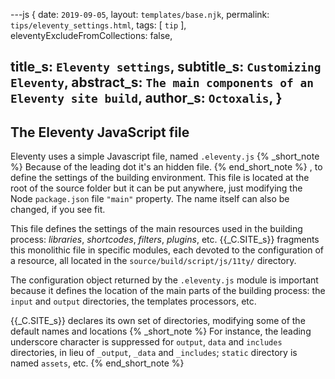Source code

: ---js
{
  date:      `2019-09-05`,
  layout:    `templates/base.njk`,
  permalink: `tips/eleventy_settings.html`,
  tags:      [ `tip` ],
  eleventyExcludeFromCollections: false,

  title_s:     `Eleventy settings`,
  subtitle_s:  `Customizing Eleventy`,
  abstract_s:  `The main components of an Eleventy site build`,
  author_s:    `Octoxalis`,
}
---
[comment]: # (======== Post ========)

## The Eleventy JavaScript file

Eleventy uses a simple Javascript file, named `.eleventy.js`
{% _short_note %}
Because of the leading dot it's an hidden file.
{% end_short_note %}
, to define the settings of the building environment. This file is located at the root of the source folder but it can be put anywhere, just modifying the Node `package.json` file `"main"` property. The name itself can also be changed, if you see fit.

This file defines the settings of the main resources used in the building process: _libraries_, _shortcodes_, _filters_, _plugins_, etc. {{_C.SITE_s}} fragments this monolithic file in specific modules, each devoted to the configuration of a resource, all located in the `source/build/script/js/11ty/` directory.

The configuration object returned by the `.eleventy.js` module is important because it defines the location of the main parts of the building process: the `input` and `output` directories, the templates processors, etc.

{{_C.SITE_s}} declares its own set of directories, modifying some of the default names and locations
{% _short_note %}
For instance, the leading underscore character is suppressed for `output`, `data` and `includes` directories, in lieu of `_output`, `_data` and `_includes`; `static` directory is named `assets`, etc.
{% end_short_note %}


[comment]: # (======== Links ========)
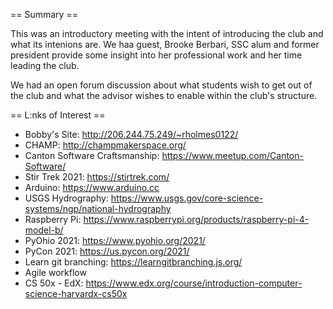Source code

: == Summary ==

  This was an introductory meeting with the intent of introducing the club and what its intenions are.  We haa guest, Brooke Berbari, SSC alum and former
  president provide some insight into her professional work and her time leading the club. 
  
  We had an open forum discussion about what students wish to get out of the club and what the advisor wishes to enable within the club's structure.

== L:nks of Interest ==

* Bobby's Site: http://206.244.75.249/~rholmes0122/
* CHAMP: http://champmakerspace.org/
* Canton Software Craftsmanship: https://www.meetup.com/Canton-Software/
* Stir Trek 2021: https://stirtrek.com/
* Arduino: https://www.arduino.cc
* USGS Hydrography: https://www.usgs.gov/core-science-systems/ngp/national-hydrography
* Raspberry Pi: https://www.raspberrypi.org/products/raspberry-pi-4-model-b/
* PyOhio 2021: https://www.pyohio.org/2021/
* PyCon 2021: https://us.pycon.org/2021/
* Learn git branching: https://learngitbranching.js.org/
* Agile workflow
* CS 50x - EdX: https://www.edx.org/course/introduction-computer-science-harvardx-cs50x
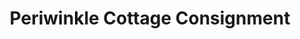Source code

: ---
title: "Periwinkle Cottage Consignment"
url: /girard/periwinkle-cottage-consignment/
shop: Gebrauchtwaren
---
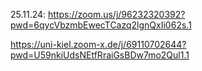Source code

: 25.11.24: https://zoom.us/j/96232320392?pwd=6qycVbzmbEwecTCazq2lgnQxIi062s.1





https://uni-kiel.zoom-x.de/j/69110702644?pwd=U59nkiUdsNEtfRraiGsBDw7mo2Qul1.1
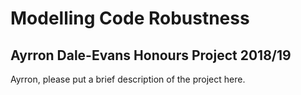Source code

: # Modelling Code Robustness

## Ayrron Dale-Evans Honours Project 2018/19

Ayrron, please put a brief description of the project here.
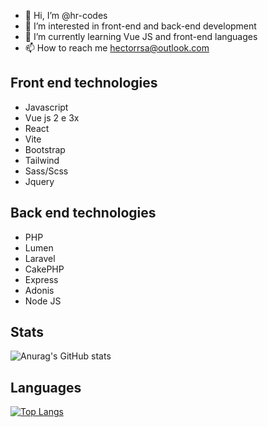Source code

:- 👋 Hi, I’m @hr-codes
- 👀 I’m interested in front-end and back-end development
- 🌱 I’m currently learning Vue JS and front-end languages
- 📫 How to reach me hectorrsa@outlook.com

<h2>Front end technologies</h2>

- Javascript
- Vue js 2 e 3x
- React
- Vite
- Bootstrap
- Tailwind
- Sass/Scss
- Jquery

<h2>Back end technologies</h2>

- PHP
- Lumen
- Laravel
- CakePHP
- Express
- Adonis
- Node JS

<h2>Stats</h2>

![Anurag's GitHub stats](https://github-readme-stats.vercel.app/api?username=hr-codes&show_icons=true&theme=radical)

<h2>Languages</h2>

[![Top Langs](https://github-readme-stats.vercel.app/api/top-langs/?username=hr-codes&layout=compact)](https://github.com/anuraghazra/github-readme-stats)
<!---
hr-codes/hr-codes is a ✨ special ✨ repository because its `README.md` (this file) appears on your GitHub profile.
You can click the Preview link to take a look at your changes.
--->
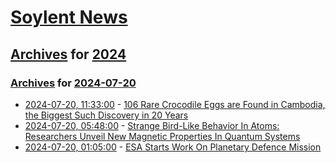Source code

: # [Soylent News](../../../README.md)

## [Archives](../../index.md) for [2024](../index.md)

### [Archives](../../index.md) for [2024-07-20](index.md)

* [2024-07-20, 11:33:00](https://soylentnews.org/article.pl?sid=24/07/19/1740218&from=rss) - [106 Rare Crocodile Eggs are Found in Cambodia, the Biggest Such Discovery in 20 Years](https://soylentnews.org/article.pl?sid=24/07/19/1740218&from=rss)
* [2024-07-20, 05:48:00](https://soylentnews.org/article.pl?sid=24/07/19/1241245&from=rss) - [Strange Bird-Like Behavior In Atoms: Researchers Unveil New Magnetic Properties In Quantum Systems](https://soylentnews.org/article.pl?sid=24/07/19/1241245&from=rss)
* [2024-07-20, 01:05:00](https://soylentnews.org/article.pl?sid=24/07/19/1126246&from=rss) - [ESA Starts Work On Planetary Defence Mission](https://soylentnews.org/article.pl?sid=24/07/19/1126246&from=rss)
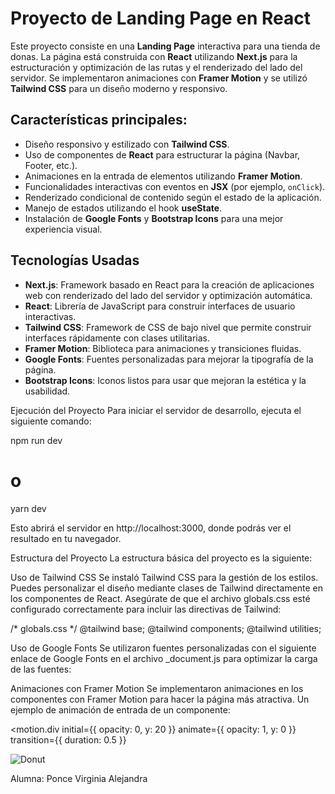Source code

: # Proyecto de Landing Page en React

Este proyecto consiste en una **Landing Page** interactiva para una tienda de donas. La página está construida con **React** utilizando **Next.js** para la estructuración y optimización de las rutas y el renderizado del lado del servidor. Se implementaron animaciones con **Framer Motion** y se utilizó **Tailwind CSS** para un diseño moderno y responsivo.

## Características principales:
- Diseño responsivo y estilizado con **Tailwind CSS**.
- Uso de componentes de **React** para estructurar la página (Navbar, Footer, etc.).
- Animaciones en la entrada de elementos utilizando **Framer Motion**.
- Funcionalidades interactivas con eventos en **JSX** (por ejemplo, `onClick`).
- Renderizado condicional de contenido según el estado de la aplicación.
- Manejo de estados utilizando el hook **useState**.
- Instalación de **Google Fonts** y **Bootstrap Icons** para una mejor experiencia visual.

## Tecnologías Usadas
- **Next.js**: Framework basado en React para la creación de aplicaciones web con renderizado del lado del servidor y optimización automática.
- **React**: Librería de JavaScript para construir interfaces de usuario interactivas.
- **Tailwind CSS**: Framework de CSS de bajo nivel que permite construir interfaces rápidamente con clases utilitarias.
- **Framer Motion**: Biblioteca para animaciones y transiciones fluidas.
- **Google Fonts**: Fuentes personalizadas para mejorar la tipografía de la página.
- **Bootstrap Icons**: Iconos listos para usar que mejoran la estética y la usabilidad.

Ejecución del Proyecto
Para iniciar el servidor de desarrollo, ejecuta el siguiente comando:

npm run dev
# o
yarn dev

Esto abrirá el servidor en http://localhost:3000, donde podrás ver el resultado en tu navegador.

Estructura del Proyecto
La estructura básica del proyecto es la siguiente:


Uso de Tailwind CSS
Se instaló Tailwind CSS para la gestión de los estilos. Puedes personalizar el diseño mediante clases de Tailwind directamente en los componentes de React. Asegúrate de que el archivo globals.css esté configurado correctamente para incluir las directivas de Tailwind:

/* globals.css */
@tailwind base;
@tailwind components;
@tailwind utilities;

Uso de Google Fonts
Se utilizaron fuentes personalizadas con el siguiente enlace de Google Fonts en el archivo _document.js para optimizar la carga de las fuentes:

<link
  href="https://fonts.googleapis.com/css2?family=Pacifico&family=Lilita+One&display=swap"
  rel="stylesheet"
/>

Animaciones con Framer Motion
Se implementaron animaciones en los componentes con Framer Motion para hacer la página más atractiva. Un ejemplo de animación de entrada de un componente:


<motion.div 
  initial={{ opacity: 0, y: 20 }} 
  animate={{ opacity: 1, y: 0 }} 
  transition={{ duration: 0.5 }}
>
  <img src="/donut-4.png" alt="Donut" />
</motion.div>

Alumna: Ponce Virginia Alejandra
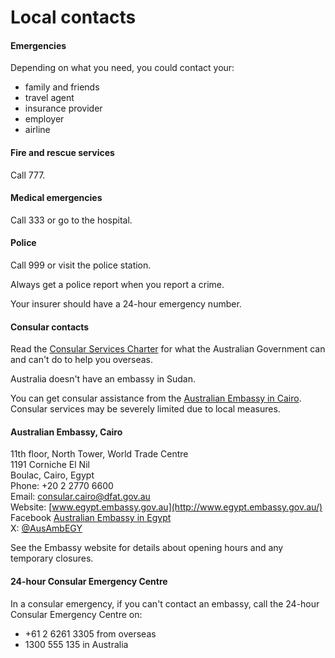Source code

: # Local contacts

#### Emergencies

Depending on what you need, you could contact your:

* family and friends
* travel agent
* insurance provider
* employer
* airline

#### Fire and rescue services

Call 777.

#### Medical emergencies

Call 333 or go to the hospital.

#### Police

Call 999 or visit the police station.

Always get a police report when you report a crime.

Your insurer should have a 24-hour emergency number.

#### Consular contacts

Read the [Consular Services Charter](/consular-services/consular-services-charter "Consular Services Charter") for what the Australian Government can and can't do to help you overseas.

Australia doesn't have an embassy in Sudan.

You can get consular assistance from the [Australian Embassy in Cairo](https://egypt.embassy.gov.au/). Consular services may be severely limited due to local measures.

#### Australian Embassy, Cairo

11th floor, North Tower, World Trade Centre  
1191 Corniche El Nil  
Boulac, Cairo, Egypt  
Phone: +20 2 2770 6600  
Email: [consular.cairo@dfat.gov.au](mailto:consular.cairo@dfat.gov.au )  
Website: [www.egypt.embassy.gov.au](http://www.egypt.embassy.gov.au/)  
Facebook [Australian Embassy in Egypt](https://www.facebook.com/AustralianEmbassyEgypt)  
X: [@AusAmbEGY](https://twitter.com/AusAmbEgy)

See the Embassy website for details about opening hours and any temporary closures.

#### 24-hour Consular Emergency Centre

In a consular emergency, if you can't contact an embassy, call the 24-hour Consular Emergency Centre on:

* +61 2 6261 3305 from overseas
* 1300 555 135 in Australia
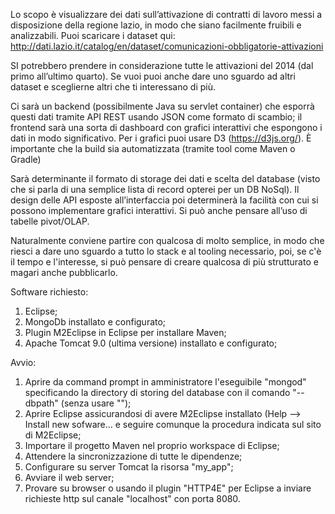 Lo scopo è visualizzare dei dati sull’attivazione di contratti di lavoro messi a disposizione della regione lazio, in modo che siano facilmente fruibili e analizzabili. Puoi scaricare i dataset qui: http://dati.lazio.it/catalog/en/dataset/comunicazioni-obbligatorie-attivazioni

SI potrebbero prendere in considerazione tutte le attivazioni del 2014 (dal primo all’ultimo quarto). Se vuoi puoi anche dare uno sguardo ad altri dataset e sceglierne altri che ti interessano di più.

Ci sarà un backend (possibilmente Java su servlet container) che esporrà questi dati tramite API REST usando JSON come formato di scambio; il frontend sarà una sorta di dashboard con grafici interattivi che espongono i dati in modo significativo. Per i grafici puoi usare D3 (https://d3js.org/). È importante che la build sia automatizzata (tramite tool come Maven o Gradle)

Sarà determinante il formato di storage dei dati e scelta del database (visto che si parla di una semplice lista di record opterei per un DB NoSql). Il design delle API esposte all’interfaccia poi determinerà la facilità con cui si possono implementare grafici interattivi. Si può anche pensare all’uso di tabelle pivot/OLAP.

Naturalmente conviene partire con qualcosa di molto semplice, in modo che riesci a dare uno sguardo a tutto lo stack e al tooling necessario, poi, se c'è il tempo e l'interesse, si può pensare di creare qualcosa di più strutturato e magari anche pubblicarlo.

Software richiesto:
1. Eclipse;
2. MongoDb installato e configurato;
3. Plugin M2Eclipse in Eclipse per installare Maven;
4. Apache Tomcat 9.0 (ultima versione) installato e configurato;

Avvio:
1. Aprire da command prompt in amministratore l'eseguibile "mongod" specificando la directory di storing del database con il comando "--dbpath" (senza usare "");
2. Aprire Eclipse assicurandosi di avere M2Eclipse installato (Help --> Install new sofware... e seguire comunque la procedura indicata sul sito di M2Eclipse;
3. Importare il progetto Maven nel proprio workspace di Eclipse;
4. Attendere la sincronizzazione di tutte le dipendenze;
5. Configurare su server Tomcat la risorsa "my_app";
6. Avviare il web server;
7. Provare su browser o usando il plugin "HTTP4E" per Eclipse a inviare richieste http sul canale "localhost" con porta 8080.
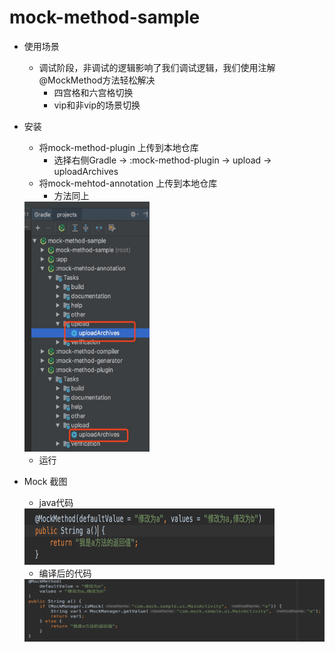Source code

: # mock-method-sample
* 使用场景
    * 调试阶段，非调试的逻辑影响了我们调试逻辑，我们使用注解@MockMethod方法轻松解决
        * 四宫格和六宫格切换
        * vip和非vip的场景切换

* 安装
    * 将mock-method-plugin 上传到本地仓库
        * 选择右侧Gradle -> :mock-method-plugin -> upload -> uploadArchives
    * 将mock-mehtod-annotation 上传到本地仓库
        * 方法同上
    <img src="screenshot/ic_upload_jar.jpeg" width="200" height="400" alt="avatar" />

    * 运行

* Mock 截图
    * java代码
    <img src="screenshot/ic_mock_source.png" width="400" height="90" alt="avatar" />

    * 编译后的代码
    <img src="screenshot/ic_mock_class.png" width="500" height="100" alt="avatar" />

* [REQUIREMENT] Only one stretch of the material above is wanted: the line containing "git branching: https://learngitbranching.js.org/" through the line containing "<h2>Languages</h2>". Restate it word for word, minus the pictures.

* [SOLVED EXERCISE]
* Learn git branching: https://learngitbranching.js.org/
* Agile workflow
* CS 50x - EdX: https://www.edx.org/course/introduction-computer-science-harvardx-cs50x
Source code

: ---
title: "Periwinkle Cottage Consignment"
url: /girard/periwinkle-cottage-consignment/
shop: Gebrauchtwaren
---
Source code

: 25.11.24: https://zoom.us/j/96232320392?pwd=6qycVbzmbEwecTCazq2lgnQxIi062s.1





https://uni-kiel.zoom-x.de/j/69110702644?pwd=U59nkiUdsNEtfRraiGsBDw7mo2Qul1.1
Source code

: # Modelling Code Robustness

## Ayrron Dale-Evans Honours Project 2018/19

Ayrron, please put a brief description of the project here.
Source code

:- 👋 Hi, I’m @hr-codes
- 👀 I’m interested in front-end and back-end development
- 🌱 I’m currently learning Vue JS and front-end languages
- 📫 How to reach me hectorrsa@outlook.com

<h2>Front end technologies</h2>

- Javascript
- Vue js 2 e 3x
- React
- Vite
- Bootstrap
- Tailwind
- Sass/Scss
- Jquery

<h2>Back end technologies</h2>

- PHP
- Lumen
- Laravel
- CakePHP
- Express
- Adonis
- Node JS

<h2>Stats</h2>

![Anurag's GitHub stats](https://github-readme-stats.vercel.app/api?username=hr-codes&show_icons=true&theme=radical)

<h2>Languages</h2>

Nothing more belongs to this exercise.